[[ Data supplied, beginning ]]
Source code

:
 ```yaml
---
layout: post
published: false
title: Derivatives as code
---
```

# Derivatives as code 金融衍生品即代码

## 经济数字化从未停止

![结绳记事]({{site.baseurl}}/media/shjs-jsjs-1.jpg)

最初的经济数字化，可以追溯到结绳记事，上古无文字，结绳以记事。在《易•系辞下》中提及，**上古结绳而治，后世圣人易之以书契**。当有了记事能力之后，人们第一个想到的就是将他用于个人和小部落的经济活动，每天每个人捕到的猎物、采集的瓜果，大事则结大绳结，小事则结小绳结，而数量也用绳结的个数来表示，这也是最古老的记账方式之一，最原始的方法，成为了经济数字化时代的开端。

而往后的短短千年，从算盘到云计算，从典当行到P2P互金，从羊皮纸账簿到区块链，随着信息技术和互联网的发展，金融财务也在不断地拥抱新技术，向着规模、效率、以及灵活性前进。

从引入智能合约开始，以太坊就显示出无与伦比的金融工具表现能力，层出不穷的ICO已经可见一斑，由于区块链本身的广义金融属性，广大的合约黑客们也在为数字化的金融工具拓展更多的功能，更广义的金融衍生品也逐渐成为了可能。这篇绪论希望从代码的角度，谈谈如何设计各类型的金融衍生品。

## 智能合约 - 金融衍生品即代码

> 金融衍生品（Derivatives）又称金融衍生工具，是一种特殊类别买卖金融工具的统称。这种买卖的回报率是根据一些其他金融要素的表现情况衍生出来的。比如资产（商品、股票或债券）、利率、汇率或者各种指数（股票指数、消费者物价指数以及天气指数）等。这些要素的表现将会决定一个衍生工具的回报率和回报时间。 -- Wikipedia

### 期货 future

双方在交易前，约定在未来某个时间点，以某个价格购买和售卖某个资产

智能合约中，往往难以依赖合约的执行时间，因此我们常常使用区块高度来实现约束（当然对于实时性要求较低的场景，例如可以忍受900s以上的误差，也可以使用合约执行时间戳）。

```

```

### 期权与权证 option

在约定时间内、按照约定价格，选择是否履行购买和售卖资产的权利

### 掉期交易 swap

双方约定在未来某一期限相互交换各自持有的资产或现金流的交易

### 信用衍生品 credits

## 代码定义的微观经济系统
[[ Data supplied, end ]]
Show every line of the data in which the word "Derivatives" appears.

title: Derivatives as code
# Derivatives as code 金融衍生品即代码
> 金融衍生品（Derivatives）又称金融衍生工具，是一种特殊类别买卖金融工具的统称。这种买卖的回报率是根据一些其他金融要素的表现情况衍生出来的。比如资产（商品、股票或债券）、利率、汇率或者各种指数（股票指数、消费者物价指数以及天气指数）等。这些要素的表现将会决定一个衍生工具的回报率和回报时间。 -- Wikipedia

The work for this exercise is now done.